Characteristics of a Biblical Church Plant

What is a church according to the Bible? A biblical church includes several key elements. First, the church must be formed of born-again believers who commit to one another as members of the Body of Christ and recognize themselves as a church (Matt. 18:15-17, Acts, 2:42, 1 Cor. 12:14-26, Eph. 4:15-16, Heb. 10:24-25). Second, the church expresses this commitment, in part, through the right administration of the ordinances—baptism and the Lord’s Supper. These symbols function like wedding rings in a marriage. Baptism represents the entry point into the visible, local Body of Christ. By receiving baptism, the believer says, “I identify with Jesus and his people!”(Rom. 6:3-5). By conferring baptism, the church affirms the believer’s confession as authentic and takes on the responsibility of caring for the new member (Matt. 18:18-20, 28:18-20). In the Lord’s Supper, these commitments of the individual believer to the church and vice versa are continually renewed (1 Cor. 10:16-17, 11:17-34).

Third, the church must proclaim the true gospel and uphold the right preaching and teaching of the Word of God (Rom. 10:14-17, Gal 1:6-9). The message of Christ’s life, death, and resurrection is the foundation of the church’s life and mission. Without this central proclamation, a gathering of people cannot be called a biblical church.[2] Biblical preaching and teaching shapes the church’s doctrine and practice, guiding believers toward faithful living as disciples of Jesus.

These are the essential elements of a church, but they amount to a minimalist definition. Missionaries, churches, and church leaders must refuse to settle for this bare minimum. The apostles did not settle for it. The balance of the New Testament, from the epistles to the opening chapters of Revelation, testifies to the apostles’ longing to see the churches they had planted attain the fullness of spiritual health—being led by faithful and qualified elders and deacons, guarding the gospel and the church’s doctrine, exercising discipline, abiding in prayer, caring for one another, and engaging in mission.

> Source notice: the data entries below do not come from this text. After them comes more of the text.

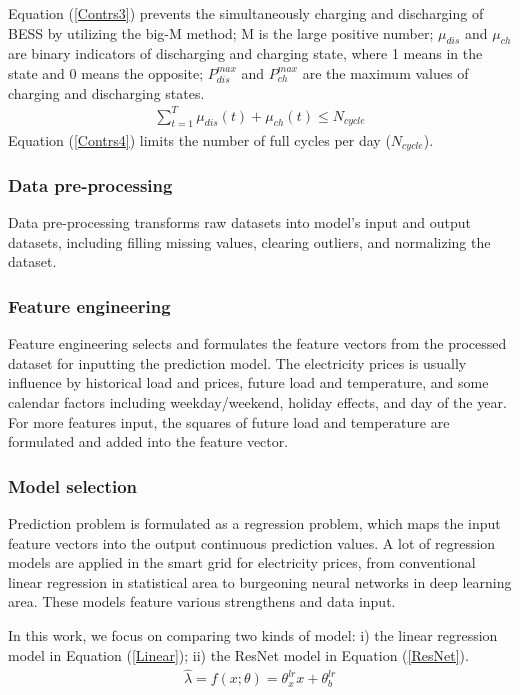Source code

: \documentclass[journal]{IEEEtran}
\begin{document}
Equation (\ref{Contrs3}) prevents the simultaneously charging and discharging of BESS by utilizing the big-M method; M is the large positive number; $\mu_{dis}$ and $\mu_{ch}$ are binary indicators of discharging and charging state, where 1 means in the state and 0 means the opposite; $P_{dis}^{max}$ and $P_{ch}^{max}$ are the maximum values of charging and discharging states.
\begin{equation}
  \label{Contrs4}
  \begin{aligned}
    \sum_{t=1}^T \mu_{dis}(t) + \mu_{ch}(t) \leq N_{cycle}
  \end{aligned}
\end{equation}
Equation (\ref{Contrs4}) limits the number of full cycles per day ($N_{cycle}$).

\subsubsection{Data pre-processing}
Data pre-processing transforms raw datasets into model's input and output datasets, including filling missing values,  clearing outliers, and normalizing the dataset. 

\subsubsection{Feature engineering}
Feature engineering selects and formulates the feature vectors from the processed dataset for inputting the prediction model. The electricity prices is usually influence by historical load and prices, future load and temperature, and some calendar factors including weekday/weekend, holiday effects, and day of the year. For more features input, the squares of future load and temperature are formulated and added into the feature vector.

\subsubsection{Model selection}
Prediction problem is formulated as a regression problem, which maps the input feature vectors into the output continuous prediction values. A lot of regression models are applied in the smart grid for electricity prices, from conventional linear regression in statistical area to burgeoning neural networks in deep learning area. These models feature various strengthens and data input. 

In this work, we focus on comparing two kinds of model: i) the linear regression model in Equation (\ref{Linear}); ii) the ResNet model in Equation (\ref{ResNet}). 
\begin{equation}
  \label{Linear}
  \begin{aligned}
    \hat{\lambda} = f(x; \theta) = \theta_x^{lr} x + \theta_b^{lr} \\ 
  \end{aligned}
\end{equation}
\end{document}

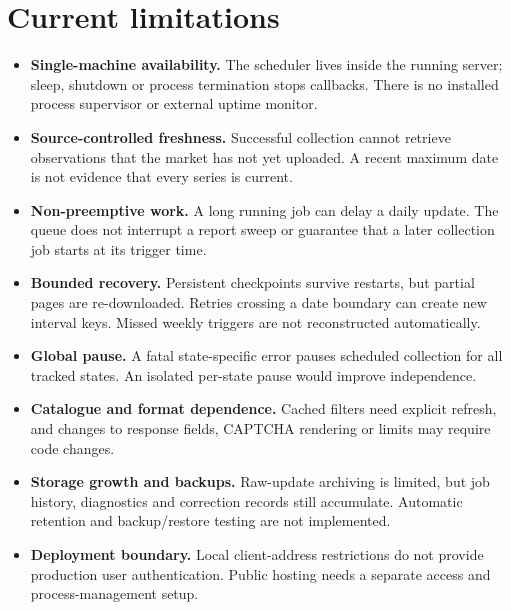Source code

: \documentclass[12pt,a4paper,oneside]{report}
\numberwithin{equation}{chapter}
\numberwithin{figure}{chapter}
\numberwithin{table}{chapter}
\theoremstyle{definition}
\begin{document}
\section{Current limitations}
\begin{itemize}
  \item \textbf{Single-machine availability.} The scheduler lives inside the running server; sleep, shutdown or process termination stops callbacks. There is no installed process supervisor or external uptime monitor.
  \item \textbf{Source-controlled freshness.} Successful collection cannot retrieve observations that the market has not yet uploaded. A recent maximum date is not evidence that every series is current.
  \item \textbf{Non-preemptive work.} A long running job can delay a daily update. The queue does not interrupt a report sweep or guarantee that a later collection job starts at its trigger time.
  \item \textbf{Bounded recovery.} Persistent checkpoints survive restarts, but partial pages are re-downloaded. Retries crossing a date boundary can create new interval keys. Missed weekly triggers are not reconstructed automatically.
  \item \textbf{Global pause.} A fatal state-specific error pauses scheduled collection for all tracked states. An isolated per-state pause would improve independence.
  \item \textbf{Catalogue and format dependence.} Cached filters need explicit refresh, and changes to response fields, CAPTCHA rendering or limits may require code changes.
  \item \textbf{Storage growth and backups.} Raw-update archiving is limited, but job history, diagnostics and correction records still accumulate. Automatic retention and backup/restore testing are not implemented.
  \item \textbf{Deployment boundary.} Local client-address restrictions do not provide production user authentication. Public hosting needs a separate access and process-management setup.
\end{itemize}
\end{document}
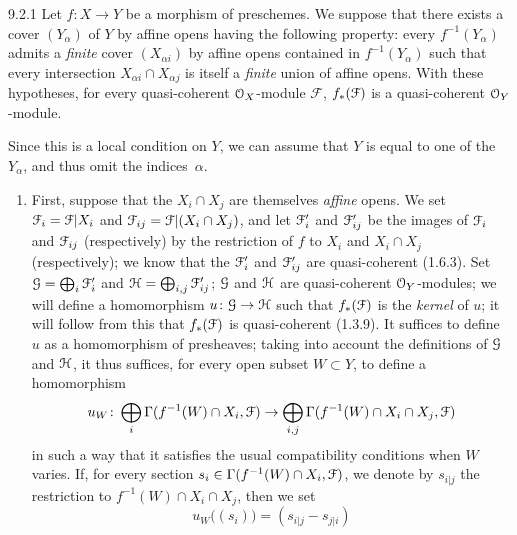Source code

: \documentclass[../main.tex]{subfiles}
\begin{document}
\begin{cx}[Proposition]{9.2.1}
    Let $f\colon X\to Y$ be a morphism of preschemes.
    We suppose that there exists a cover $(Y_\alpha)$ of $Y$ by affine opens having the following property: every $f^{-1}(Y_\alpha)$ admits a \emph{finite} cover $(X_{\alpha i})$ by affine opens contained in $f^{-1}(Y_\alpha)$ such that every intersection $X_{\alpha i}\cap X_{\alpha j}$ is itself a \emph{finite} union of affine opens.
    With these hypotheses, for every quasi-coherent $\mathcal{O}_X$-module $\mathscr{F}$, $f_*(\mathcal{F})$ is a quasi-coherent $\mathcal{O}_Y$-module.
\end{cx}

Since this is a local condition on $Y$, we can assume that $Y$ is equal to one of the $Y_\alpha$, and thus omit the indices~$\alpha$.

\begin{enumerate}[label=\alph*)]
    \item First, suppose that the $X_i\cap X_j$ are themselves \emph{affine} opens.
        We set $\mathcal{F}_i=\mathcal{F}|X_i$ and $\mathcal{F}_{ij}=\mathcal{F}|(X_i\cap X_j)$, and let $\mathcal{F}'_i$ and $\mathcal{F}'_{ij}$ be the images of $\mathcal{F}_i$ and $\mathcal{F}_{ij}$ (respectively) by the restriction of $f$ to $X_i$ and $X_i\cap X_j$ (respectively); we know that the $\mathcal{F}'_i$ and $\mathcal{F}'_{ij}$ are quasi-coherent (1.6.3).
        Set $\mathcal{G}=\bigoplus_i\mathcal{F}'_i$ and $\mathcal{H}=\bigoplus_{i,j}\mathcal{F}'_{ij}$; $\mathcal{G}$ and $\mathcal{H}$ are quasi-coherent $\mathcal{O}_Y$-modules; we will define a homomorphism $u\colon\mathcal{G}\to\mathcal{H}$ such that $f_*(\mathcal{F})$ is the \emph{kernel} of $u$; it will follow from this that $f_*(\mathcal{F})$ is quasi-coherent (1.3.9).
        It suffices to define $u$ as a homomorphism of presheaves; taking into account the definitions of $\mathcal{G}$ and $\mathcal{H}$, it thus suffices, for every open subset $W\subset Y$, to define a homomorphism
        \begin{equation*}
            u_W\colon \bigoplus_i\Gamma(f^{-1}(W)\cap X_i, \mathcal{F}) \to \bigoplus_{i,j}\Gamma(f^{-1}(W)\cap X_i\cap X_j, \mathcal{F})
        \end{equation*}
        in such a way that it satisfies the usual compatibility conditions when $W$ varies.
        If, for every section $s_i\in\Gamma(f^{-1}(W)\cap X_i, \mathcal{F})$, we denote by $s_{i|j}$ the restriction to $f^{-1}(W)\cap X_i\cap X_j$, then we set
        \begin{equation*}
            u_W\big((s_i)\big) = (s_{i|j}-s_{j|i})

\end{equation*}
\end{enumerate}
\end{document}
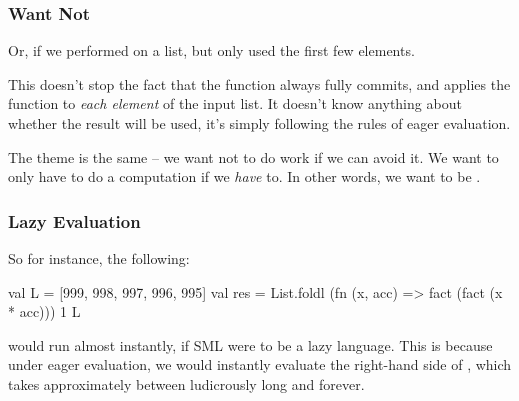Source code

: \documentclass[aspectratio=169]{beamer}
\begin{document}
\begin{frame}[fragile]
  \frametitle{Want Not}

  Or, if we performed  on a list, but only used the first few elements.

  \pause
  \vspace{\fill}

  This doesn't stop the fact that the  function always fully commits,
  and applies the function  to \textit{each element} of the input list.
  It doesn't know anything about whether the result will be used, it's simply
  following the rules of eager evaluation.

  \pause
  \vspace{\fill}

  The theme is the same -- we want not to do work if we can avoid it. We want
  to only have to do a computation if we \textit{have} to. In other words, we
  want to be .
\end{frame}

\begin{frame}[fragile]
  \frametitle{Lazy Evaluation}


  \pause
  \vspace{\fill}

  So for instance, the following:
  \begin{codeblock}
    val L = [999, 998, 997, 996, 995]
    val res =
      List.foldl (fn (x, acc) => fact (fact (x * acc))) 1 L
  \end{codeblock}
  \pause
  would run almost instantly, if SML were to be a lazy language. This is because
  under eager evaluation, we would instantly evaluate the right-hand side of
  , which takes approximately between ludicrously long and forever.
\end{frame}
\end{document}
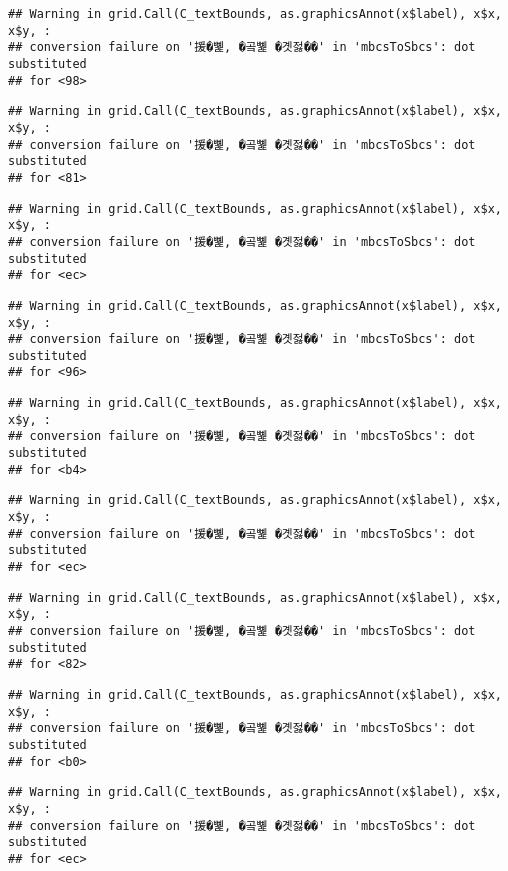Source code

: \documentclass[
]{article}
\begin{document}
\begin{verbatim}
## Warning in grid.Call(C_textBounds, as.graphicsAnnot(x$label), x$x, x$y, :
## conversion failure on '援�뼱, �곸뼱 �곗젏��' in 'mbcsToSbcs': dot substituted
## for <98>
\end{verbatim}

\begin{verbatim}
## Warning in grid.Call(C_textBounds, as.graphicsAnnot(x$label), x$x, x$y, :
## conversion failure on '援�뼱, �곸뼱 �곗젏��' in 'mbcsToSbcs': dot substituted
## for <81>
\end{verbatim}

\begin{verbatim}
## Warning in grid.Call(C_textBounds, as.graphicsAnnot(x$label), x$x, x$y, :
## conversion failure on '援�뼱, �곸뼱 �곗젏��' in 'mbcsToSbcs': dot substituted
## for <ec>
\end{verbatim}

\begin{verbatim}
## Warning in grid.Call(C_textBounds, as.graphicsAnnot(x$label), x$x, x$y, :
## conversion failure on '援�뼱, �곸뼱 �곗젏��' in 'mbcsToSbcs': dot substituted
## for <96>
\end{verbatim}

\begin{verbatim}
## Warning in grid.Call(C_textBounds, as.graphicsAnnot(x$label), x$x, x$y, :
## conversion failure on '援�뼱, �곸뼱 �곗젏��' in 'mbcsToSbcs': dot substituted
## for <b4>
\end{verbatim}

\begin{verbatim}
## Warning in grid.Call(C_textBounds, as.graphicsAnnot(x$label), x$x, x$y, :
## conversion failure on '援�뼱, �곸뼱 �곗젏��' in 'mbcsToSbcs': dot substituted
## for <ec>
\end{verbatim}

\begin{verbatim}
## Warning in grid.Call(C_textBounds, as.graphicsAnnot(x$label), x$x, x$y, :
## conversion failure on '援�뼱, �곸뼱 �곗젏��' in 'mbcsToSbcs': dot substituted
## for <82>
\end{verbatim}

\begin{verbatim}
## Warning in grid.Call(C_textBounds, as.graphicsAnnot(x$label), x$x, x$y, :
## conversion failure on '援�뼱, �곸뼱 �곗젏��' in 'mbcsToSbcs': dot substituted
## for <b0>
\end{verbatim}

\begin{verbatim}
## Warning in grid.Call(C_textBounds, as.graphicsAnnot(x$label), x$x, x$y, :
## conversion failure on '援�뼱, �곸뼱 �곗젏��' in 'mbcsToSbcs': dot substituted
## for <ec>
\end{verbatim}
\end{document}
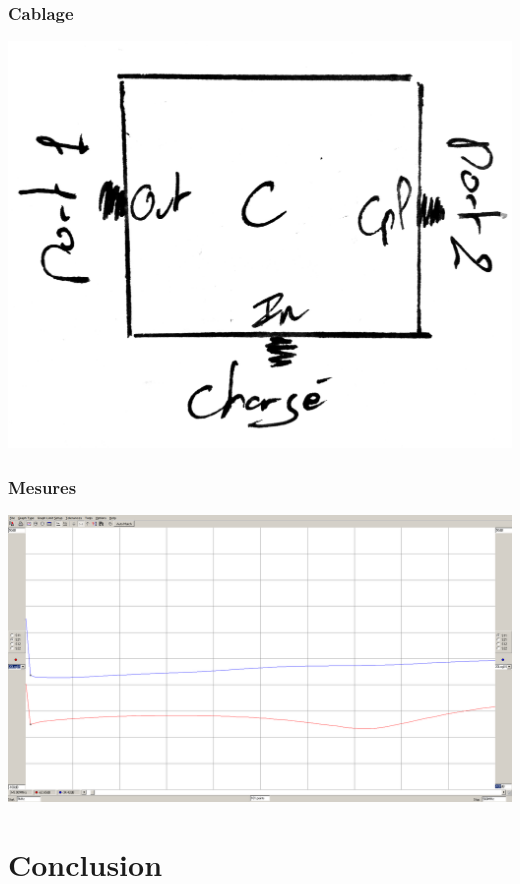 \documentclass[a4paper,12pt]{report}            %
\begin{document}
\subsection{Cablage}
\begin{center}\includegraphics[scale = 0.17]{pic/CDOP.png}\\ \end{center}

\subsection{Mesures}
\begin{center}\includegraphics[scale = 0.25]{pic/Isolation_CD.png} \\\end{center}

\chapter{Conclusion}
\end{document}
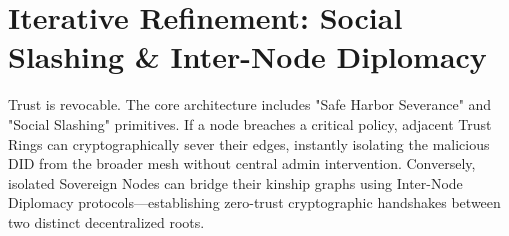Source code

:\section{Iterative Refinement: Social Slashing \& Inter-Node Diplomacy}
Trust is revocable. The core architecture includes "Safe Harbor Severance" and "Social Slashing" primitives. If a node breaches a critical policy, adjacent Trust Rings can cryptographically sever their edges, instantly isolating the malicious DID from the broader mesh without central admin intervention. Conversely, isolated Sovereign Nodes can bridge their kinship graphs using Inter-Node Diplomacy protocols—establishing zero-trust cryptographic handshakes between two distinct decentralized roots.
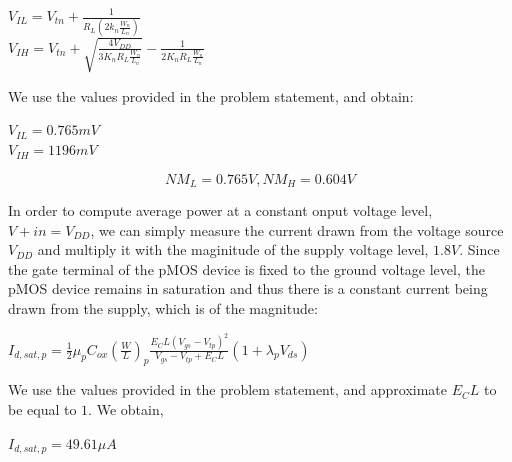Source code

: \documentclass[12pt,a4paper]{article}
\begin{document}
\doublespacing
\begin{center}
    $V_{IL} = V_{tn} + \frac{1}{R_L(2k_n\frac{W_n}{L_n})}$ \\
    $V_{IH} = V_{tn} + \sqrt{\frac{4V_{DD}}{3K_nR_L\frac{W_n}{L_n}}} - \frac{1}{2K_nR_L\frac{W_n}{L_n}}$
\end{center}
\singlespacing

\noindent We use the values provided in the problem statement, and obtain:

\begin{center}
    $V_{IL} = 0.765 mV$ \\
    $V_{IH} = 1196 mV$
\end{center}

\begin{equation}
    \label{eq:expt1-noise-margins}
    NM_L = 0.765V, NM_H = 0.604V
\end{equation}

\noindent In order to compute average power at a constant onput voltage level, $V+{in} = V_{DD}$, we can simply measure the current drawn from the voltage source $V_{DD}$ and multiply it with the maginitude of the supply voltage level, $1.8V$.
Since the gate terminal of the pMOS device is fixed to the ground voltage level, the pMOS device remains in saturation and thus there is a constant current being drawn from the supply, which is of the magnitude:

\doublespacing
\begin{center}
    $I_{d,sat,p} = \frac{1}{2}\mu_{p}C_{ox}(\frac{W}{L})_{p}\frac{E_{C}L(V_{gs}-V_{tp})^{2}}{V_{gs}-V_{tp}+E_{C}L}(1+\lambda_{p} V_{ds})$ %
\end{center}
\singlespacing

\noindent We use the values provided in the problem statement, and approximate $E_CL$ to be equal to $1$. We obtain,

\doublespacing
\begin{center}
    $I_{d,sat,p} = 49.61 \mu A$ %
\end{center}
\singlespacing
\end{document}
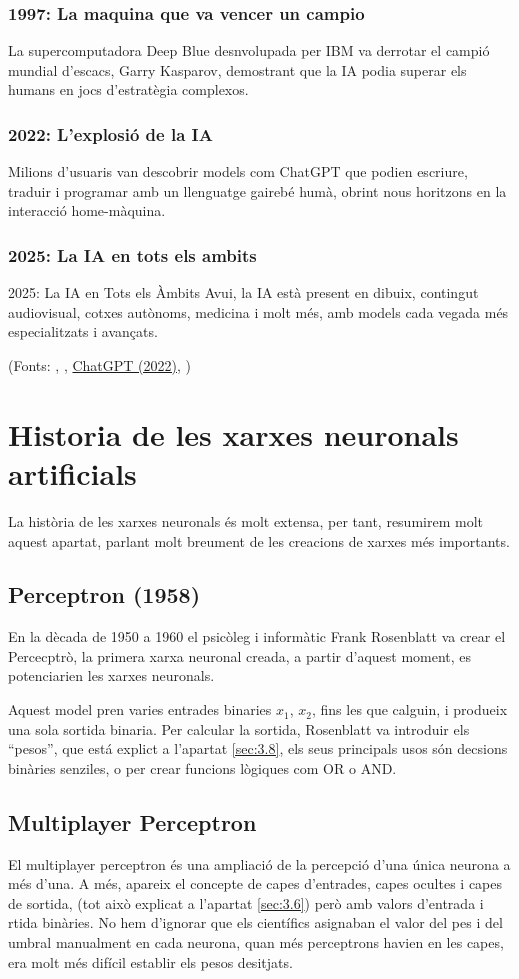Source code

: \subsubsection{1997: La maquina que va vencer un campio}
 La supercomputadora Deep Blue desnvolupada per IBM va derrotar el campió mundial d’escacs, Garry Kasparov, demostrant que la IA podia superar els humans en jocs d’estratègia complexos.
\subsubsection{2022: L'explosió de la IA}
Milions d’usuaris van descobrir models com ChatGPT que podien escriure, traduir i programar amb un llenguatge gairebé humà, obrint nous horitzons en la interacció home-màquina.
\subsubsection{2025: La IA en tots els ambits}
    2025: La IA en Tots els Àmbits
    Avui, la IA està present en dibuix, contingut audiovisual, cotxes autònoms, medicina i molt més, amb models cada vegada més especialitzats i avançats.



(Fonts: \cite{McCarthy_Minsky_Rochester_Shannon_2006}, \cite{deep-blue},
\href{https://openai.com/index/chatgpt/}{ChatGPT (2022)},
\cite{10.1093/mind/LIX.236.433}
)
\section{Historia de les xarxes neuronals artificials}
La història de les xarxes neuronals és molt extensa, per tant, resumirem molt aquest apartat, parlant molt breument de les creacions de xarxes més importants.
\subsection{Perceptron (1958)}
En la dècada de 1950 a 1960 el psicòleg i informàtic Frank Rosenblatt va crear el Percecptrò, la primera xarxa neuronal creada, a partir d'aquest moment, es potenciarien les xarxes neuronals.

Aquest model pren varies entrades binaries $x_1$, $x_2$, fins les que calguin, i produeix una sola sortida binaria. Per calcular la sortida, Rosenblatt va introduir els ``pesos'', que está explict a l'apartat \ref{sec:3.8}, els seus principals usos són decsions binàries senziles, o per crear funcions lògiques com OR o AND.

\subsection{Multiplayer Perceptron}
El multiplayer perceptron és una ampliació de la percepció d'una única neurona a més d'una. A més, apareix el concepte de capes d'entrades, capes ocultes i capes de sortida, (tot això explicat a l'apartat \ref{sec:3.6}) però amb valors d'entrada i rtida binàries. No hem d'ignorar que els científics asignaban el valor del pes i del umbral manualment en cada neurona, quan més perceptrons havien en les capes, era molt més difícil establir els pesos desitjats.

Likewise, missionaries today should cultivate a desire to mature into all the blessings of a healthy church in the congregations they plant.

Key Concerns in Church Planting

1. Speed vs. Health

Sometimes, valuing biblical church health seems to work against speed and the urgency of the missionary task. It would be quicker and easier to artificially limit the size of a church to a believing husband, wife, and their teenage son to avoid getting bogged down in the complications that come with a larger body, enabling the church to reproduce more quickly. While two or three are all that are necessary for a church (Matt. 18:20), this assumes a lean, underfed church will run further and faster than a well-fed one. Church planting would be quicker and easier if we trained an army of new believers with basic skills to become church planters and offered them financial incentives to plant churches. But how would we know if these leaders were truly biblically qualified for such work without taking time to observe their growth and faithfulness?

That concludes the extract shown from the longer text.